WHAT IS NEEDED:
Return the lines below that contain "procesamiento".

GIVEN RECORDS:
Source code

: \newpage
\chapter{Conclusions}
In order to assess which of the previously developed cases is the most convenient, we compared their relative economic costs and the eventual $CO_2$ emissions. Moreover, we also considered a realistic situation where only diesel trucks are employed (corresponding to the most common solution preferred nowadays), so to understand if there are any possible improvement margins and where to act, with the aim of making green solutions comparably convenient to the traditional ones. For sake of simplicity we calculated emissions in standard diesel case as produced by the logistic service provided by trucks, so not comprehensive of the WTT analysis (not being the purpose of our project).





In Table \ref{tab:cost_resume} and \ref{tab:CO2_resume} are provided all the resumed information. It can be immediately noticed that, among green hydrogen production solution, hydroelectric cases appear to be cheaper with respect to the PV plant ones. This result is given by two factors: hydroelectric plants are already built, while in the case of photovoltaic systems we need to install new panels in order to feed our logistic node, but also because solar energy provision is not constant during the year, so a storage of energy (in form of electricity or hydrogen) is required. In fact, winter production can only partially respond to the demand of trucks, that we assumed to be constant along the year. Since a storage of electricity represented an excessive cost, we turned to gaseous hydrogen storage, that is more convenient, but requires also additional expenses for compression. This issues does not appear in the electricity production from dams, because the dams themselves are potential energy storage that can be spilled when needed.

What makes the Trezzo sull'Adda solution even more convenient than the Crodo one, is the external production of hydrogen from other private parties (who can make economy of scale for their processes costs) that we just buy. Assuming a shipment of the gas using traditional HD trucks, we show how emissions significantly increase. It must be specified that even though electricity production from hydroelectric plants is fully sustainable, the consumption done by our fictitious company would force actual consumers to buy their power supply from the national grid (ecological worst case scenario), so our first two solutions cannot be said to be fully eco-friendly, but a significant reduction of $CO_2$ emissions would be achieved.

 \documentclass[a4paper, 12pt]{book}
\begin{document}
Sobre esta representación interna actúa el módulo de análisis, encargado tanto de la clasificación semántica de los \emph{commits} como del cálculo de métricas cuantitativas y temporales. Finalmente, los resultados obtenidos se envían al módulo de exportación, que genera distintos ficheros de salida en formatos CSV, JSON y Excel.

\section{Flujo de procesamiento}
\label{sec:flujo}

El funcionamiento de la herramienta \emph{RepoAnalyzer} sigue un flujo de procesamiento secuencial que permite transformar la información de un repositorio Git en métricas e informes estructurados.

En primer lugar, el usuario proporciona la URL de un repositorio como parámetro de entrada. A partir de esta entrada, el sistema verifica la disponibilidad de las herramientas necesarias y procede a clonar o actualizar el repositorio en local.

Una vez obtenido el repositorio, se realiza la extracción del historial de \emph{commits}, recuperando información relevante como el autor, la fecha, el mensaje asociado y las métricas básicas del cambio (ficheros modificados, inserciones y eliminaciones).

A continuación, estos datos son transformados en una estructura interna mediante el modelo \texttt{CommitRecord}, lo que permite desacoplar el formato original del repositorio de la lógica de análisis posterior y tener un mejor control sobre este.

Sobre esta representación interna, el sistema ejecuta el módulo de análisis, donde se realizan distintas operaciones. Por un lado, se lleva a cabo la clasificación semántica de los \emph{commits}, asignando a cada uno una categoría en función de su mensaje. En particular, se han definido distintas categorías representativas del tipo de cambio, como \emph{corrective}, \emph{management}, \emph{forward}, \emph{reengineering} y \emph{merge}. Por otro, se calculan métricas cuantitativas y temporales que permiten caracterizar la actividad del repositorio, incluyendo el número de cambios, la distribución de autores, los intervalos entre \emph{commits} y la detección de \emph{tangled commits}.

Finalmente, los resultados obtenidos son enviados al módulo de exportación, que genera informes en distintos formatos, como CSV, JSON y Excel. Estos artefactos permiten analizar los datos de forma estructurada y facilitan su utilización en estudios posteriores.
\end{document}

TASK RESPONSE:
\section{Flujo de procesamiento}
El funcionamiento de la herramienta \emph{RepoAnalyzer} sigue un flujo de procesamiento secuencial que permite transformar la información de un repositorio Git en métricas e informes estructurados.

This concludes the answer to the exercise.